Lessons from the Cincinnati Beacon Community project

While the Cincinnati Beacon Community project has shown results in improved care, it didn't achieve all of its aims, according to an article published this month in Health Affairs. And the process wasn't always smooth.

The project began with a $13.7 million federal grant to build a shared health IT infrastructure to support quality improvement, including care for adults with diabetes and children with asthma.

The plan was to build communitywide data exchange, registries and alerts so that primary care physicians would be notified when patients went to the emergency room. (The Indiana Health Information Exchange found value in a similar ED-alert program, as FierceHealthIT previously reported.)

During the program, 19 practices that focus on diabetes improvement were recognized as patient-centered medical homes, and the leaders interviewed for the research said the effort transformed care in sustainable ways.

But the project hit some bumps along the way, including difficulty in importing and exporting data in electronic health record systems and adapting technology to support quality improvement. The ambitious agenda required more time for planning, training and implementation than the team expected.

And although hospital executives said they supported community-wide data sharing when the grant was written, privacy officers ultimately threw up red flags, taking 10 months--a third of the project's timeline--to get everyone on board.

Some of the biggest challenges stemmed from limitations of EHR technology.
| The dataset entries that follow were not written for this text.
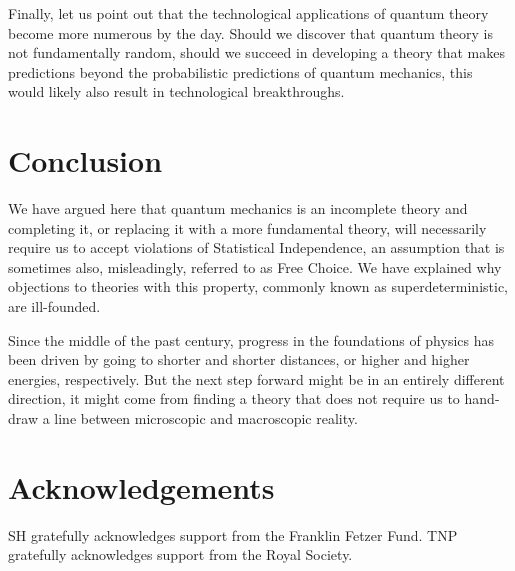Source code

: \documentclass[12pt]{article}
\begin{document}
Finally, let us point out that the technological applications of quantum theory become more numerous by the day. Should we discover that quantum theory is not fundamentally random, should we succeed in developing a theory that makes predictions beyond the probabilistic predictions of quantum mechanics, this would likely also result in technological breakthroughs. 

\section{Conclusion}

We have argued here that quantum mechanics is an incomplete theory and completing it, or replacing it with a more fundamental theory, will necessarily require us to accept violations of Statistical Independence, an assumption that is sometimes also, misleadingly, referred to as Free Choice. We have explained why objections to theories with this property, commonly known as superdeterministic, are ill-founded. 

Since the middle of the past century, progress in the foundations of physics has been driven by going to shorter and shorter distances, or higher and higher energies, respectively. But the next step forward might be in an entirely different direction, it might come from finding a theory that does not require us to hand-draw a line between microscopic and macroscopic reality.

\section*{Acknowledgements}

SH gratefully acknowledges support from the Franklin Fetzer Fund. TNP gratefully acknowledges support from the Royal Society. 
\end{document}
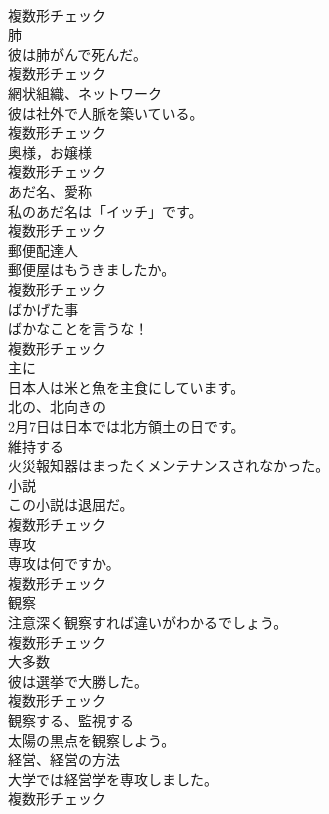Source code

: \documentclass[8pt]{extreport}
\begin{document}
\begin{CJK}{UTF8}{min}
\\	複数形チェック
\\	[名詞]	肺	
\\	彼は肺がんで死んだ。	
\\	複数形チェック
\\	[名詞]	網状組織、ネットワーク	
\\	彼は社外で人脈を築いている。	
\\	複数形チェック
\\	[名詞]	奥様，お嬢様	
\\	複数形チェック
\\	[名詞]	あだ名、愛称	
\\	私のあだ名は「イッチ」です。	
\\	複数形チェック
\\	[名詞]	郵便配達人	
\\	郵便屋はもうきましたか。	
\\	複数形チェック
\\	[名詞]	ばかげた事	
\\	ばかなことを言うな！	
\\	複数形チェック
\\	[副詞]	主に	
\\	日本人は米と魚を主食にしています。	
\\	[形容詞]	北の、北向きの	
\\	2月7日は日本では北方領土の日です。	
\\	[動詞]	維持する	
\\	火災報知器はまったくメンテナンスされなかった。	
\\	[名詞]	小説	
\\	この小説は退屈だ。	
\\	複数形チェック
\\	[名詞]	専攻	
\\	専攻は何ですか。	
\\	複数形チェック
\\	[名詞]	観察	
\\	注意深く観察すれば違いがわかるでしょう。	
\\	複数形チェック
\\	[名詞]	大多数	
\\	彼は選挙で大勝した。	
\\	複数形チェック
\\	[動詞]	観察する、監視する	
\\	太陽の黒点を観察しよう。	
\\	[名詞]	経営、経営の方法	
\\	大学では経営学を専攻しました。	
\\	複数形チェック

\end{CJK}
\end{document}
The project had to abandon plans for a communitywide summary patient record. Providers also complained of the difficulty of extracting data from EHRs for population management.

However, an analysis of publicly reported data midway through the project showed that a diabetes composite measure score had improved by 32 percent for practices in the Beacon Community, compared to an 11 percent improvement for non-participating practices.  

The article points to two lessons leaders learned from the experience:

  • Delays happen, and project timelines should build account for that.
  • Integrating technology into quality improvement also required appropriate protocols, tool kits and coaching to support practices.